─── Available data

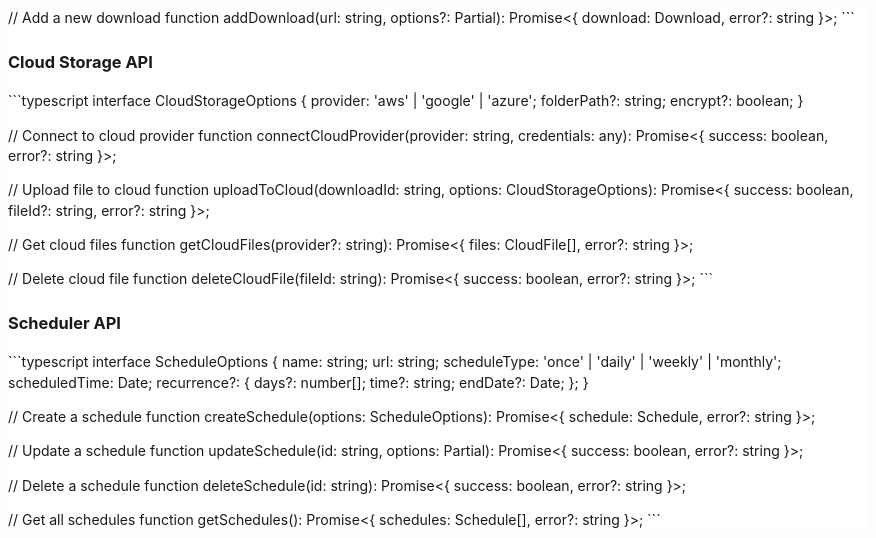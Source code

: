 // Add a new download
function addDownload(url: string, options?: Partial<Download>): Promise<{ download: Download, error?: string }>;
\`\`\`

### Cloud Storage API

\`\`\`typescript
interface CloudStorageOptions {
  provider: 'aws' | 'google' | 'azure';
  folderPath?: string;
  encrypt?: boolean;
}

// Connect to cloud provider
function connectCloudProvider(provider: string, credentials: any): Promise<{ success: boolean, error?: string }>;

// Upload file to cloud
function uploadToCloud(downloadId: string, options: CloudStorageOptions): Promise<{ success: boolean, fileId?: string, error?: string }>;

// Get cloud files
function getCloudFiles(provider?: string): Promise<{ files: CloudFile[], error?: string }>;

// Delete cloud file
function deleteCloudFile(fileId: string): Promise<{ success: boolean, error?: string }>;
\`\`\`

### Scheduler API

\`\`\`typescript
interface ScheduleOptions {
  name: string;
  url: string;
  scheduleType: 'once' | 'daily' | 'weekly' | 'monthly';
  scheduledTime: Date;
  recurrence?: {
    days?: number[];
    time?: string;
    endDate?: Date;
  };
}

// Create a schedule
function createSchedule(options: ScheduleOptions): Promise<{ schedule: Schedule, error?: string }>;

// Update a schedule
function updateSchedule(id: string, options: Partial<ScheduleOptions>): Promise<{ success: boolean, error?: string }>;

// Delete a schedule
function deleteSchedule(id: string): Promise<{ success: boolean, error?: string }>;

// Get all schedules
function getSchedules(): Promise<{ schedules: Schedule[], error?: string }>;
\`\`\`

──────

= Your instructions =
An exact, complete copy of the lines above from the one with "### Cloud Storage API" through the one with "Get all schedules" is the whole answer.

= Exercise answer =
### Cloud Storage API

\`\`\`typescript
interface CloudStorageOptions {
  provider: 'aws' | 'google' | 'azure';
  folderPath?: string;
  encrypt?: boolean;
}

// Connect to cloud provider
function connectCloudProvider(provider: string, credentials: any): Promise<{ success: boolean, error?: string }>;

// Upload file to cloud
function uploadToCloud(downloadId: string, options: CloudStorageOptions): Promise<{ success: boolean, fileId?: string, error?: string }>;

// Get cloud files
function getCloudFiles(provider?: string): Promise<{ files: CloudFile[], error?: string }>;

// Delete cloud file
function deleteCloudFile(fileId: string): Promise<{ success: boolean, error?: string }>;
\`\`\`

### Scheduler API

\`\`\`typescript
interface ScheduleOptions {
  name: string;
  url: string;
  scheduleType: 'once' | 'daily' | 'weekly' | 'monthly';
  scheduledTime: Date;
  recurrence?: {
    days?: number[];
    time?: string;
    endDate?: Date;
  };
}

// Create a schedule
function createSchedule(options: ScheduleOptions): Promise<{ schedule: Schedule, error?: string }>;

// Update a schedule
function updateSchedule(id: string, options: Partial<ScheduleOptions>): Promise<{ success: boolean, error?: string }>;

// Delete a schedule
function deleteSchedule(id: string): Promise<{ success: boolean, error?: string }>;

// Get all schedules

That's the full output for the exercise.